You Need to Know the Label Lingo
For as many different olive oils there are nowadays, it seems there are just as many confusing and at times misleading terms plastered on labels. Here’s how to decipher the verbiage so you know what you are getting.
- Extra-virgin: Oil from the first cold pressing of the olives without chemical extraction giving it lower acidity and richer color, aroma and flavor. In other words, the highest-grade olive oil you can buy. To date, there is no industry standard for other oils such as avocado or coconut that state “extra-virgin” on their labels.

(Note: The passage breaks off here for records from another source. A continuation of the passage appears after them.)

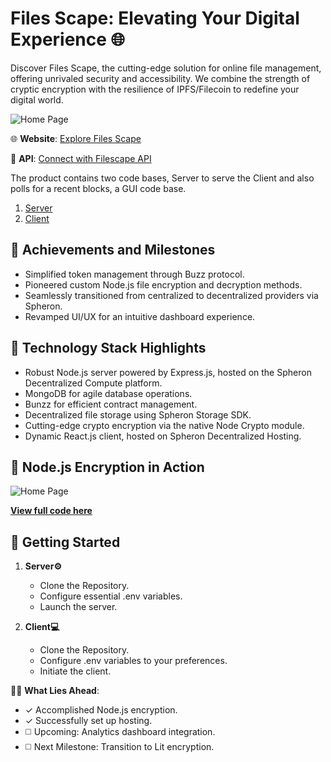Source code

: # Files Scape: Elevating Your Digital Experience 🌐

Discover Files Scape, the cutting-edge solution for online file management, offering unrivaled security and accessibility. We combine the strength of cryptic encryption with the resilience of IPFS/Filecoin to redefine your digital world.

![Home Page](https://i.ibb.co/5vk1Q77/image-6.png)

🌐 **Website**: [Explore Files Scape](https://filescape.xyz/welcome)

📂 **API**: [Connect with Filescape API](http://in4gk2o0dheud9s6d0smudfla4.ingress.boxedcloud.net/)

The product contains two code bases, Server to serve the Client and also polls for a recent blocks, a GUI code base.

1. [Server](https://github.com/oBLAZERo2001/dappathon2-express)
2. [Client](https://github.com/oBLAZERo2001/dappathon2-server)

## 🚀 Achievements and Milestones

- Simplified token management through Buzz protocol.
- Pioneered custom Node.js file encryption and decryption methods.
- Seamlessly transitioned from centralized to decentralized providers via Spheron.
- Revamped UI/UX for an intuitive dashboard experience.

## 💼 Technology Stack Highlights

- Robust Node.js server powered by Express.js, hosted on the Spheron Decentralized Compute platform.
- MongoDB for agile database operations.
- Bunzz for efficient contract management.
- Decentralized file storage using Spheron Storage SDK.
- Cutting-edge crypto encryption via the native Node Crypto module.
- Dynamic React.js client, hosted on Spheron Decentralized Hosting.

## 🔐 Node.js Encryption in Action

![Home Page](https://i.ibb.co/4RrKtDV/Screenshot-27.png)

[**View full code here**](https://github.com/oBLAZERo2001/dappathon2-express/blob/main/src/controllers/crypter.js)

## 🚀 Getting Started

1. **Server⚙️**

   - Clone the Repository.
   - Configure essential .env variables.
   - Launch the server.

2. **Client💻**
   - Clone the Repository.
   - Configure .env variables to your preferences.
   - Initiate the client.

👨‍💻 **What Lies Ahead**:

- ✓ Accomplished Node.js encryption.
- ✓ Successfully set up hosting.
- ◻️ Upcoming: Analytics dashboard integration.
- ◻️ Next Milestone: Transition to Lit encryption.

- Virgin: Also the result of the first pressing of the olives, but it is more acidic and the flavor is less robust than extra-virgin because late-season or overripe olives are often used. Defects that earn these oils a grade below “extra-virgin.” Not as common on store shelves.
- Refined: Oil that goes through secondary processing which strips it of flavor and aroma rendering the oil tasteless, odorless, more transparent and less nutritious but with a higher smoke point for cooking.

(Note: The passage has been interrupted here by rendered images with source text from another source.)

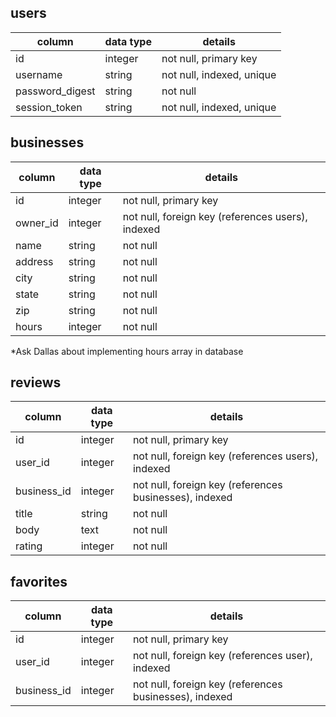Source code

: ## users
column          | data type | details
----------------|-----------|-----------------------
id              | integer   | not null, primary key
username        | string    | not null, indexed, unique
password_digest | string    | not null
session_token   | string    | not null, indexed, unique

## businesses
column         | data type | details
---------------|-----------|-----------------------
id             | integer   | not null, primary key
owner_id       | integer   | not null, foreign key (references users), indexed
name           | string    | not null
address        | string    | not null
city           | string    | not null
state          | string    | not null
zip            | string    | not null
hours          | integer   | not null

*Ask Dallas about implementing hours array in database

## reviews
column      | data type | details
------------|-----------|-----------------------
id          | integer   | not null, primary key
user_id     | integer   | not null, foreign key (references users), indexed
business_id | integer   | not null, foreign key (references businesses), indexed
title       | string    | not null
body        | text      | not null
rating      | integer   | not null

## favorites
column      | data type | details
------------|-----------|-----------------------
id          | integer   | not null, primary key
user_id     | integer   | not null, foreign key (references user), indexed
business_id | integer   | not null, foreign key (references businesses), indexed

- Pure: Typically a blend of refined and unrefined oil. If a product is simply labeled “olive oil” it is often pure. Generally costs much less than extra-virgin.
- Light: All oil has 120 calories and 14 grams of fat per tablespoon. So “light” just means a refined oil that is lighter in color and flavor, not something that has fewer calories.

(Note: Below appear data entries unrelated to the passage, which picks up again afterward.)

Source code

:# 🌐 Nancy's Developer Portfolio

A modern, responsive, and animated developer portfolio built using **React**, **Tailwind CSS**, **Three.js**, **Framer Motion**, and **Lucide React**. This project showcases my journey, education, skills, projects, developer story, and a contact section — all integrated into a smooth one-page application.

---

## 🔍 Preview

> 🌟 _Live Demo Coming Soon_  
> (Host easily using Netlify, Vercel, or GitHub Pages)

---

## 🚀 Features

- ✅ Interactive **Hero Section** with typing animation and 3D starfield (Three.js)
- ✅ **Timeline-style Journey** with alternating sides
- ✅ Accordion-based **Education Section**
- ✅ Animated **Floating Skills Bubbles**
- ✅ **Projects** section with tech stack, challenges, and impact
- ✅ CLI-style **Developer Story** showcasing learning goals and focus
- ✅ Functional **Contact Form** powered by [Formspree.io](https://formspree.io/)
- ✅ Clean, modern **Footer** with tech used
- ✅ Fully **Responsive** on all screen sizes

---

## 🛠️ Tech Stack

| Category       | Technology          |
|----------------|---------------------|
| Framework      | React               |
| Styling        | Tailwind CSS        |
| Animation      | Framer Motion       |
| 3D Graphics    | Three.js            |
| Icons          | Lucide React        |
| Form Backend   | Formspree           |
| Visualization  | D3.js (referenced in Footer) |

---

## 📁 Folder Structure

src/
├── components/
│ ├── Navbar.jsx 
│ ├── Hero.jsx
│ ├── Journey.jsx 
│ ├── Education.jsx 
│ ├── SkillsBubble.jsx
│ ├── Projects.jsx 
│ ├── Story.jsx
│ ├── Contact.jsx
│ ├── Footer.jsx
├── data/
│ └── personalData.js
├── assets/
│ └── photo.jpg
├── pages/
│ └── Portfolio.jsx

- Cold-pressed: Oil that is extracted using a mechanical, hydraulic, or centrifugal press in a low-heat environment, which preserves nutrients, antioxidants, flavor and aroma. Using hot water during pressing extracts more oil from the olives but it’s the oil industry’s version of cheating. In order to be considered truly extra-virgin, olive oil must be cold-pressed. Not all extra-virgin oils will state they are cold-pressed on the label, but they very likely are.
- First-pressed: Implies that the oil is extracted from fresh olives only—never a second extraction from an unappetizing sounding olive pomace. EVOO is always first-pressed.
- Imported from: This, along with “bottled in” means only that the oil was bottled in a certain location such as Italy, but the source of the oil is likely somewhere else. Manufacturers may slap this on their bottles because countries like Italy and France have cachet with olive oil consumers. Mass market olive oils may use olives from more than one farm or even two or more different countries. This isn’t necessarily a bad thing or an indication of an inferior product, just something to be aware of if you want to know the source of your oil. Often, you can check the back label for sourced countries. Olive oils that say they’re a “product of” a particular region means the olives used to make the oil were grown there.
- Organic: The olive fruit that the oil comes from was grown without pesticides or herbicides and no chemicals were used during processing. Different countries have different requirements for organic labeling. To date, we don’t have any data to show that organic olive oil is healthier than non-organic.
Extra is Worth Paying Extra For
If you want to maximize the health benefits gleaned from olive oil you’ll want to use mostly extra-virgin or virgin. That’s because research shows they contain significantly higher levels of polyphenol compounds that improve heart health. Minimal processing during extraction allows more of these antioxidants to end up in your body making extra virgin extra healthy.
But since the refined versions still contain just as much monounsaturated fat they are hardly junk food.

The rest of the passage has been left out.